▸ Work request
From the first line to the last, output the records exactly and drop any images.

Stored data:
[Start of Attachment]

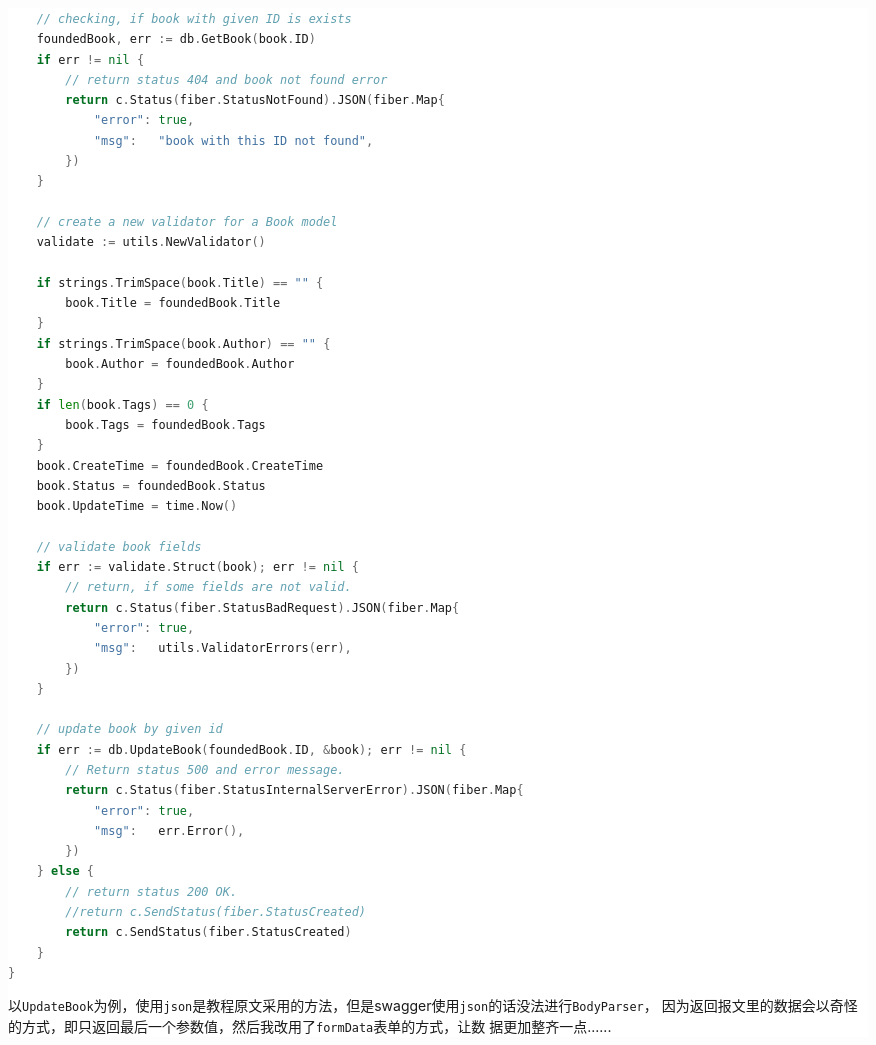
 ```go
	// checking, if book with given ID is exists
	foundedBook, err := db.GetBook(book.ID)
	if err != nil {
		// return status 404 and book not found error
		return c.Status(fiber.StatusNotFound).JSON(fiber.Map{
			"error": true,
			"msg":   "book with this ID not found",
		})
	}

	// create a new validator for a Book model
	validate := utils.NewValidator()

	if strings.TrimSpace(book.Title) == "" {
		book.Title = foundedBook.Title
	}
	if strings.TrimSpace(book.Author) == "" {
		book.Author = foundedBook.Author
	}
	if len(book.Tags) == 0 {
		book.Tags = foundedBook.Tags
	}
	book.CreateTime = foundedBook.CreateTime
	book.Status = foundedBook.Status
	book.UpdateTime = time.Now()

	// validate book fields
	if err := validate.Struct(book); err != nil {
		// return, if some fields are not valid.
		return c.Status(fiber.StatusBadRequest).JSON(fiber.Map{
			"error": true,
			"msg":   utils.ValidatorErrors(err),
		})
	}

	// update book by given id
	if err := db.UpdateBook(foundedBook.ID, &book); err != nil {
		// Return status 500 and error message.
		return c.Status(fiber.StatusInternalServerError).JSON(fiber.Map{
			"error": true,
			"msg":   err.Error(),
		})
	} else {
		// return status 200 OK.
		//return c.SendStatus(fiber.StatusCreated)
		return c.SendStatus(fiber.StatusCreated)
	}
}
```

​	以`UpdateBook`为例，使用`json`是教程原文采用的方法，但是swagger使用`json`的话没法进行`BodyParser`，	因为返回报文里的数据会以奇怪的方式，即只返回最后一个参数值，然后我改用了`formData`表单的方式，让数	据更加整齐一点......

[End of Attachment]

▸ Task result
 ```go
	// checking, if book with given ID is exists
	foundedBook, err := db.GetBook(book.ID)
	if err != nil {
		// return status 404 and book not found error
		return c.Status(fiber.StatusNotFound).JSON(fiber.Map{
			"error": true,
			"msg":   "book with this ID not found",
		})
	}

	// create a new validator for a Book model
	validate := utils.NewValidator()

	if strings.TrimSpace(book.Title) == "" {
		book.Title = foundedBook.Title
	}
	if strings.TrimSpace(book.Author) == "" {
		book.Author = foundedBook.Author
	}
	if len(book.Tags) == 0 {
		book.Tags = foundedBook.Tags
	}
	book.CreateTime = foundedBook.CreateTime
	book.Status = foundedBook.Status
	book.UpdateTime = time.Now()

	// validate book fields
	if err := validate.Struct(book); err != nil {
		// return, if some fields are not valid.
		return c.Status(fiber.StatusBadRequest).JSON(fiber.Map{
			"error": true,
			"msg":   utils.ValidatorErrors(err),
		})
	}

	// update book by given id
	if err := db.UpdateBook(foundedBook.ID, &book); err != nil {
		// Return status 500 and error message.
		return c.Status(fiber.StatusInternalServerError).JSON(fiber.Map{
			"error": true,
			"msg":   err.Error(),
		})
	} else {
		// return status 200 OK.
		//return c.SendStatus(fiber.StatusCreated)
		return c.SendStatus(fiber.StatusCreated)
	}
}
```

​	以`UpdateBook`为例，使用`json`是教程原文采用的方法，但是swagger使用`json`的话没法进行`BodyParser`，	因为返回报文里的数据会以奇怪的方式，即只返回最后一个参数值，然后我改用了`formData`表单的方式，让数	据更加整齐一点......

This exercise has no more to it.